51 Aludimos a la ley de ejercicio de la medicina sancionada el 18 de julio de 1877 en el ámbito de la provincia de Buenos Aires (que unos años más tarde adquirió vigencia en el ámbito de la Capital) (Coni, 1879: 111-120).

52 “Departamento Nacional de Higiene”, Revista Médico-Quirúrgica, 1882, 19, p. 51.

53 “El curanderismo”, Revista Médico-Quirúrgica, Año XVI, 12, 23 de septiembre de 1879, p. 243.

54 “Redacción”, Revista Farmacéutica, Año XXXI, 6, 1 de junio de 1889, Tomo XXVIII, pp. 191-194.

55 “Médicos y farmacéuticos”, Revista Farmacéutica, Año XXXII, Tomo XXIX, 8, 1 de agosto de 1890, p. 271.

56 “Médicos y farmacéuticos”, El Diario, 23 de abril de 1891.

57 “El ejercicio de la farmacia y la venta de los medicamentos”, Revista Farmacéutica, Año XXXIII, XXX, 4, 1 de abril de 1891, pp. 125-128.

58 La Revista Farmacéutica ya había condenado esa práctica, reclamando “disposiciones que limiten el vergonzoso tráfico de las regencias, y de las especialidades de componentes desconocidos, que hacen del farmacéutico agente del curanderismo”; “La farmacia en decadencia. Las causas”, Revista Farmacéutica, Año XXXI, Tomo XXVIII, 2, 1 de febrero de 1889, p. 43; véase también “Redacción”, Revista Farmacéutica, Año XXX, XXVII, 12, 1 de diciembre de 1888, pp. 410-413. Otra infracción frecuente era que los “dependientes” o empleados de las farmacias carecieran de la autorización para ejercer, que debía ser obtenida mediante un examen; según Ramos Mejía, cuando en enero de 1892 se hizo cargo del Departamento de Higiene, pudo comprobar que solamente en 36 de las 204 farmacias de la Capital los dependientes contaban con la respectiva habilitación (Ramos Mejía, 1898: 505). Recién en 1905, con la sanción de la ley 4687, se alcanzó una primera regulación de la actividad farmacéutica, poniendo serias restricciones al lugar ocupado por los “idóneos” y dependientes (Otero González, 2013; Dussaillant, 2015).

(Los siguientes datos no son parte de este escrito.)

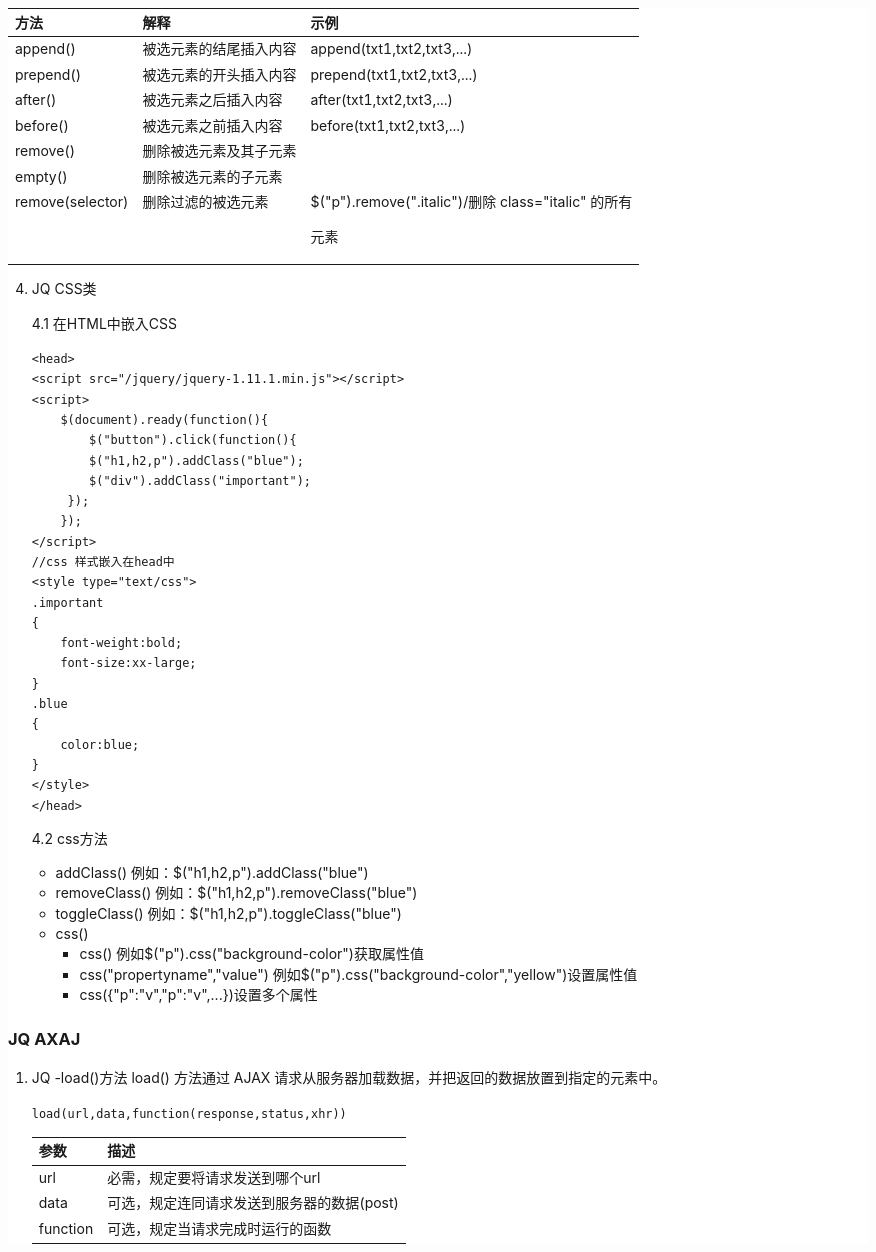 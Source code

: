 方法|解释|示例
:---|:---|:---
append()|被选元素的结尾插入内容|append(txt1,txt2,txt3,...)
prepend()|被选元素的开头插入内容|prepend(txt1,txt2,txt3,...)
after()|被选元素之后插入内容|after(txt1,txt2,txt3,...)
before()|被选元素之前插入内容|before(txt1,txt2,txt3,...)
remove()|删除被选元素及其子元素|
empty()|删除被选元素的子元素|
remove(selector)|删除过滤的被选元素|$("p").remove(".italic")/删除 class="italic" 的所有 <p> 元素

4. JQ CSS类

	4.1 在HTML中嵌入CSS
	```JQ
	<head>
	<script src="/jquery/jquery-1.11.1.min.js"></script>
	<script>
		$(document).ready(function(){
  			$("button").click(function(){
   			$("h1,h2,p").addClass("blue");
    		$("div").addClass("important");
 		 });
		});
	</script>
	//css 样式嵌入在head中
	<style type="text/css">
	.important
	{
		font-weight:bold;
		font-size:xx-large;
	}
	.blue
	{
		color:blue;
	}
	</style>
	</head>
	
	```
	4.2 css方法
	- addClass() 例如：$("h1,h2,p").addClass("blue")
	- removeClass() 例如：$("h1,h2,p").removeClass("blue")
	- toggleClass() 例如：$("h1,h2,p").toggleClass("blue")
	- css()
		- css() 例如$("p").css("background-color")获取属性值
		- css("propertyname","value") 例如$("p").css("background-color","yellow")设置属性值
		- css({"p":"v","p":"v",...})设置多个属性

### JQ AXAJ

1. JQ -load()方法
	load() 方法通过 AJAX 请求从服务器加载数据，并把返回的数据放置到指定的元素中。
	```JQ
	load(url,data,function(response,status,xhr))
	```
	参数|描述
	:---|:---
	url|必需，规定要将请求发送到哪个url
	data|可选，规定连同请求发送到服务器的数据(post)
	function|可选，规定当请求完成时运行的函数
	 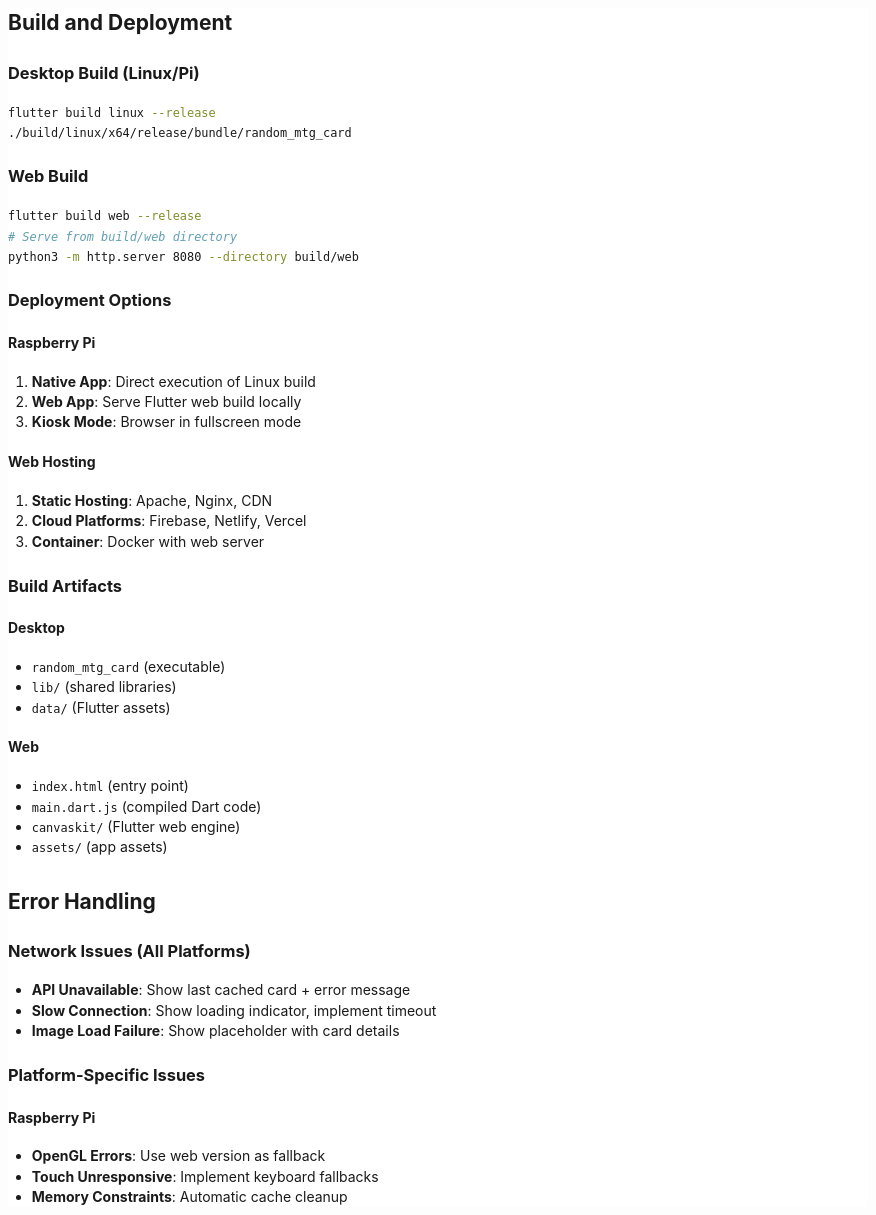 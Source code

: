 ## Build and Deployment

### Desktop Build (Linux/Pi)
```bash
flutter build linux --release
./build/linux/x64/release/bundle/random_mtg_card
```

### Web Build
```bash
flutter build web --release
# Serve from build/web directory
python3 -m http.server 8080 --directory build/web
```

### Deployment Options
#### Raspberry Pi
1. **Native App**: Direct execution of Linux build
2. **Web App**: Serve Flutter web build locally
3. **Kiosk Mode**: Browser in fullscreen mode

#### Web Hosting
1. **Static Hosting**: Apache, Nginx, CDN
2. **Cloud Platforms**: Firebase, Netlify, Vercel
3. **Container**: Docker with web server

### Build Artifacts
#### Desktop
- `random_mtg_card` (executable)
- `lib/` (shared libraries)  
- `data/` (Flutter assets)

#### Web
- `index.html` (entry point)
- `main.dart.js` (compiled Dart code)
- `canvaskit/` (Flutter web engine)
- `assets/` (app assets)

## Error Handling

### Network Issues (All Platforms)
- **API Unavailable**: Show last cached card + error message
- **Slow Connection**: Show loading indicator, implement timeout
- **Image Load Failure**: Show placeholder with card details

### Platform-Specific Issues
#### Raspberry Pi
- **OpenGL Errors**: Use web version as fallback
- **Touch Unresponsive**: Implement keyboard fallbacks
- **Memory Constraints**: Automatic cache cleanup
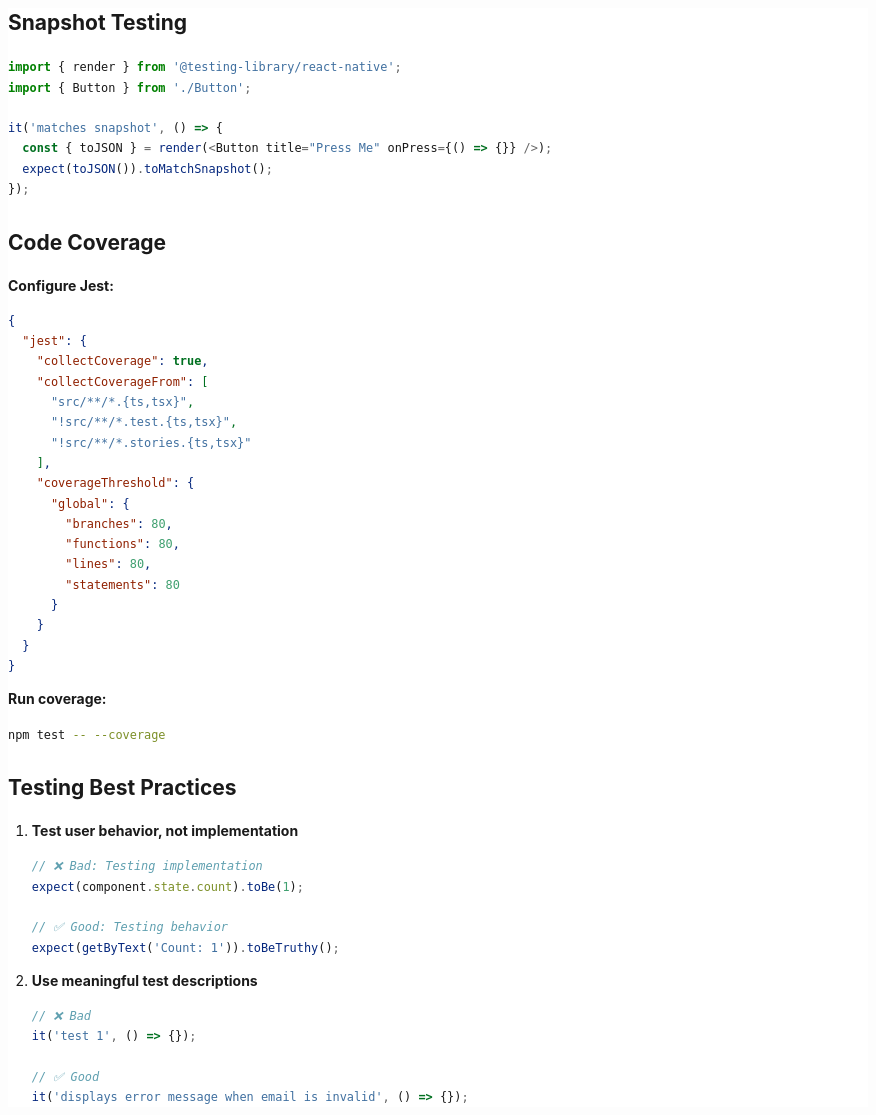 ## Snapshot Testing

```typescript
import { render } from '@testing-library/react-native';
import { Button } from './Button';

it('matches snapshot', () => {
  const { toJSON } = render(<Button title="Press Me" onPress={() => {}} />);
  expect(toJSON()).toMatchSnapshot();
});
```

## Code Coverage

**Configure Jest:**
```json
{
  "jest": {
    "collectCoverage": true,
    "collectCoverageFrom": [
      "src/**/*.{ts,tsx}",
      "!src/**/*.test.{ts,tsx}",
      "!src/**/*.stories.{ts,tsx}"
    ],
    "coverageThreshold": {
      "global": {
        "branches": 80,
        "functions": 80,
        "lines": 80,
        "statements": 80
      }
    }
  }
}
```

**Run coverage:**
```bash
npm test -- --coverage
```

## Testing Best Practices

1. **Test user behavior, not implementation**
   ```typescript
   // ❌ Bad: Testing implementation
   expect(component.state.count).toBe(1);

   // ✅ Good: Testing behavior
   expect(getByText('Count: 1')).toBeTruthy();
   ```

2. **Use meaningful test descriptions**
   ```typescript
   // ❌ Bad
   it('test 1', () => {});

   // ✅ Good
   it('displays error message when email is invalid', () => {});
   ```

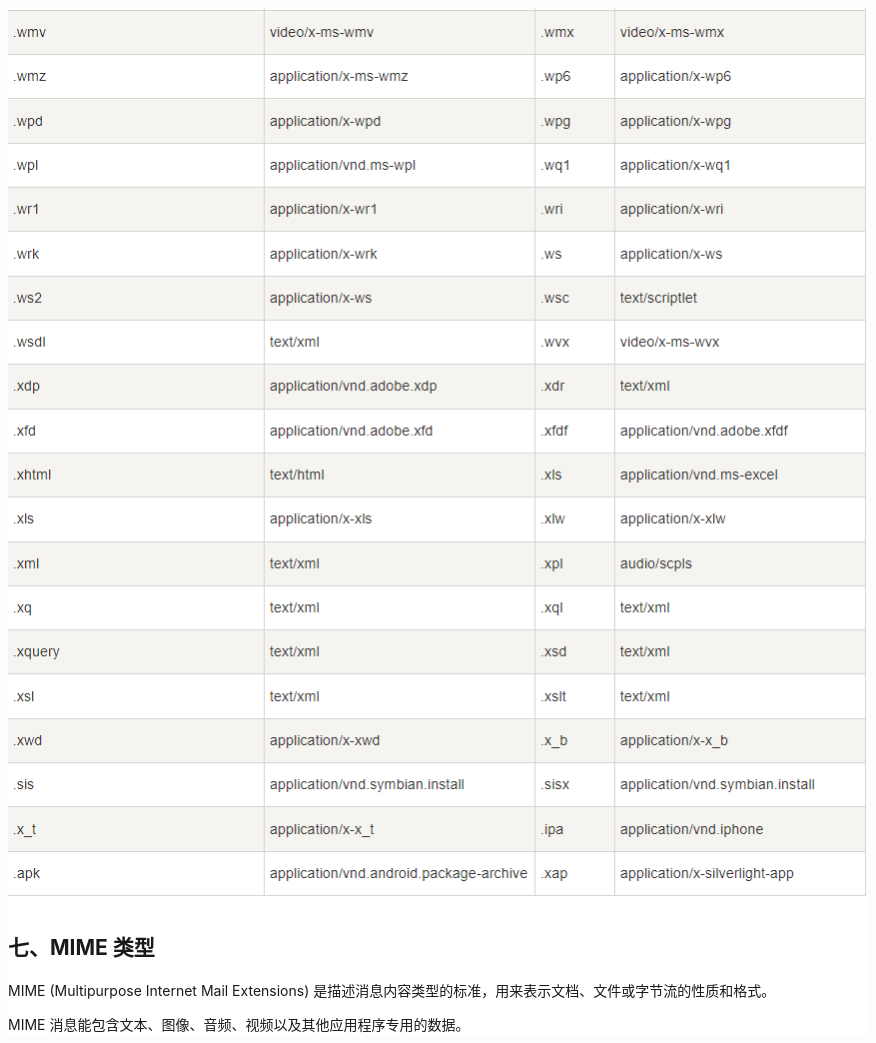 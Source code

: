 ![alt text](<img/屏幕截图 2024-03-23 162558.png>)

## 七、MIME 类型
MIME (Multipurpose Internet Mail Extensions) 是描述消息内容类型的标准，用来表示文档、文件或字节流的性质和格式。

MIME 消息能包含文本、图像、音频、视频以及其他应用程序专用的数据。
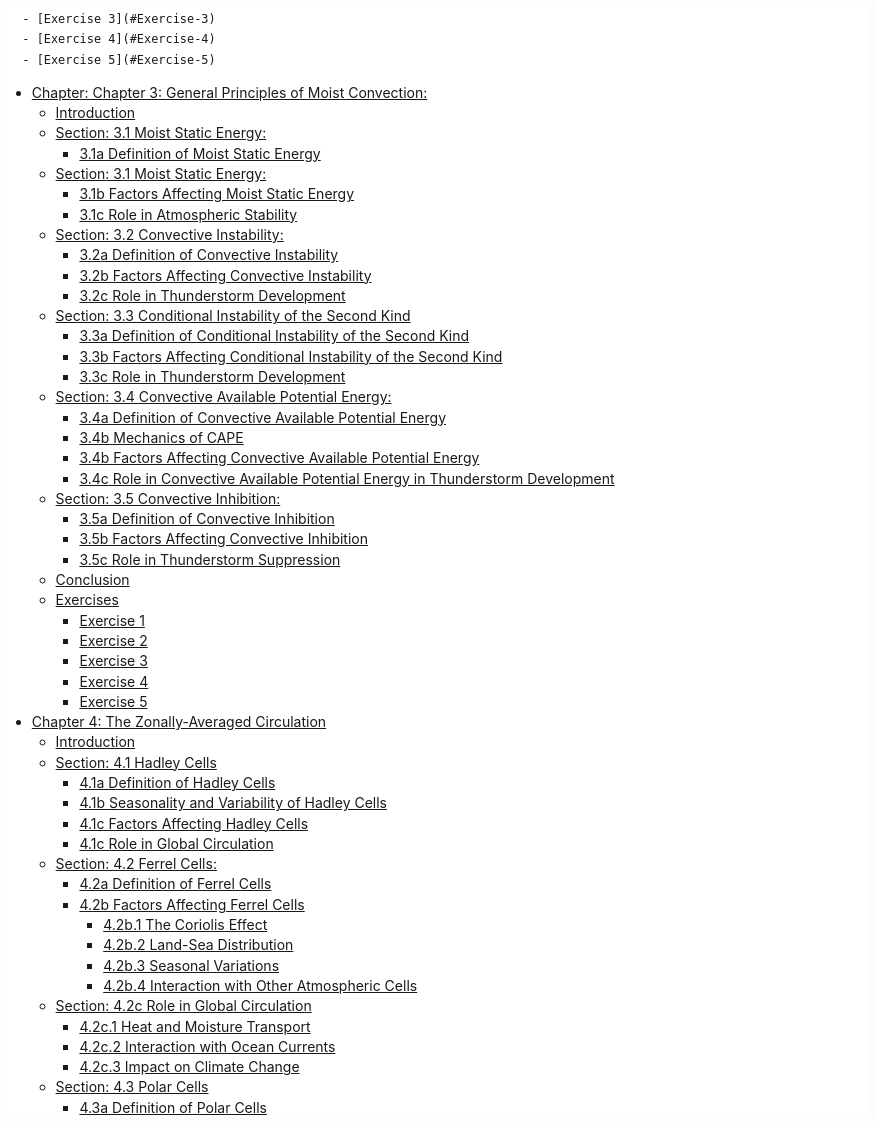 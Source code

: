       - [Exercise 3](#Exercise-3)
      - [Exercise 4](#Exercise-4)
      - [Exercise 5](#Exercise-5)
  - [Chapter: Chapter 3: General Principles of Moist Convection:](#Chapter:-Chapter-3:-General-Principles-of-Moist-Convection:)
    - [Introduction](#Introduction)
    - [Section: 3.1 Moist Static Energy:](#Section:-3.1-Moist-Static-Energy:)
      - [3.1a Definition of Moist Static Energy](#3.1a-Definition-of-Moist-Static-Energy)
    - [Section: 3.1 Moist Static Energy:](#Section:-3.1-Moist-Static-Energy:)
      - [3.1b Factors Affecting Moist Static Energy](#3.1b-Factors-Affecting-Moist-Static-Energy)
      - [3.1c Role in Atmospheric Stability](#3.1c-Role-in-Atmospheric-Stability)
    - [Section: 3.2 Convective Instability:](#Section:-3.2-Convective-Instability:)
      - [3.2a Definition of Convective Instability](#3.2a-Definition-of-Convective-Instability)
      - [3.2b Factors Affecting Convective Instability](#3.2b-Factors-Affecting-Convective-Instability)
      - [3.2c Role in Thunderstorm Development](#3.2c-Role-in-Thunderstorm-Development)
    - [Section: 3.3 Conditional Instability of the Second Kind](#Section:-3.3-Conditional-Instability-of-the-Second-Kind)
      - [3.3a Definition of Conditional Instability of the Second Kind](#3.3a-Definition-of-Conditional-Instability-of-the-Second-Kind)
      - [3.3b Factors Affecting Conditional Instability of the Second Kind](#3.3b-Factors-Affecting-Conditional-Instability-of-the-Second-Kind)
      - [3.3c Role in Thunderstorm Development](#3.3c-Role-in-Thunderstorm-Development)
    - [Section: 3.4 Convective Available Potential Energy:](#Section:-3.4-Convective-Available-Potential-Energy:)
      - [3.4a Definition of Convective Available Potential Energy](#3.4a-Definition-of-Convective-Available-Potential-Energy)
      - [3.4b Mechanics of CAPE](#3.4b-Mechanics-of-CAPE)
      - [3.4b Factors Affecting Convective Available Potential Energy](#3.4b-Factors-Affecting-Convective-Available-Potential-Energy)
      - [3.4c Role in Convective Available Potential Energy in Thunderstorm Development](#3.4c-Role-in-Convective-Available-Potential-Energy-in-Thunderstorm-Development)
    - [Section: 3.5 Convective Inhibition:](#Section:-3.5-Convective-Inhibition:)
      - [3.5a Definition of Convective Inhibition](#3.5a-Definition-of-Convective-Inhibition)
      - [3.5b Factors Affecting Convective Inhibition](#3.5b-Factors-Affecting-Convective-Inhibition)
      - [3.5c Role in Thunderstorm Suppression](#3.5c-Role-in-Thunderstorm-Suppression)
    - [Conclusion](#Conclusion)
    - [Exercises](#Exercises)
      - [Exercise 1](#Exercise-1)
      - [Exercise 2](#Exercise-2)
      - [Exercise 3](#Exercise-3)
      - [Exercise 4](#Exercise-4)
      - [Exercise 5](#Exercise-5)
  - [Chapter 4: The Zonally-Averaged Circulation](#Chapter-4:-The-Zonally-Averaged-Circulation)
    - [Introduction](#Introduction)
    - [Section: 4.1 Hadley Cells](#Section:-4.1-Hadley-Cells)
      - [4.1a Definition of Hadley Cells](#4.1a-Definition-of-Hadley-Cells)
      - [4.1b Seasonality and Variability of Hadley Cells](#4.1b-Seasonality-and-Variability-of-Hadley-Cells)
      - [4.1c Factors Affecting Hadley Cells](#4.1c-Factors-Affecting-Hadley-Cells)
      - [4.1c Role in Global Circulation](#4.1c-Role-in-Global-Circulation)
    - [Section: 4.2 Ferrel Cells:](#Section:-4.2-Ferrel-Cells:)
      - [4.2a Definition of Ferrel Cells](#4.2a-Definition-of-Ferrel-Cells)
      - [4.2b Factors Affecting Ferrel Cells](#4.2b-Factors-Affecting-Ferrel-Cells)
        - [4.2b.1 The Coriolis Effect](#4.2b.1-The-Coriolis-Effect)
        - [4.2b.2 Land-Sea Distribution](#4.2b.2-Land-Sea-Distribution)
        - [4.2b.3 Seasonal Variations](#4.2b.3-Seasonal-Variations)
        - [4.2b.4 Interaction with Other Atmospheric Cells](#4.2b.4-Interaction-with-Other-Atmospheric-Cells)
    - [Section: 4.2c Role in Global Circulation](#Section:-4.2c-Role-in-Global-Circulation)
      - [4.2c.1 Heat and Moisture Transport](#4.2c.1-Heat-and-Moisture-Transport)
      - [4.2c.2 Interaction with Ocean Currents](#4.2c.2-Interaction-with-Ocean-Currents)
      - [4.2c.3 Impact on Climate Change](#4.2c.3-Impact-on-Climate-Change)
    - [Section: 4.3 Polar Cells](#Section:-4.3-Polar-Cells)
      - [4.3a Definition of Polar Cells](#4.3a-Definition-of-Polar-Cells)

59 “Farmacéuticos, dentistas y parteras”, La Nación, 7 de marzo de 1890.

60 “Farmacia. Relaciones entre los regentes y propietarios de farmacia”, Anales del Departamento Nacional de Higiene, Año 1 (4), p. 212; “Departamento Nacional de Higiene”, Sud-América, 24 de abril de 1891.

61 El Censo, en sus “Estudios de los resultados del censo de las industrias”, elaborados por Manuel Chueco, daba cuenta de cuán extendido estaba el hábito de la falsificación de productos farmacológicos o similares. Refiriéndose a las fábricas de perfumería, señalaba que la mayoría de ellas “trabajan principalmente en falsificaciones más o menos groseras de los productos de las más afamadas fábricas extranjeras; falsificaciones que venden para las casas de negocio de la campaña y pueblos de la provincia”, Censo General, 1887, Tomo II, p. 335. Carecemos de estudios históricos acerca de la falsificación de sustancias higiénicas o farmacológicas en Buenos Aires, pero la lectura de las sentencias firmadas por el juez Francisco Astigueta permite extraer dos conclusiones preliminares: por un lado, la gran extensión del delito en la ciudad, y por otro, la dificultad de probarlo. En muchos casos lo único que las pesquisas logran certificar es que el denunciado poseía los productos falsificados para su venta o distribución (Astigueta, 1905: 134).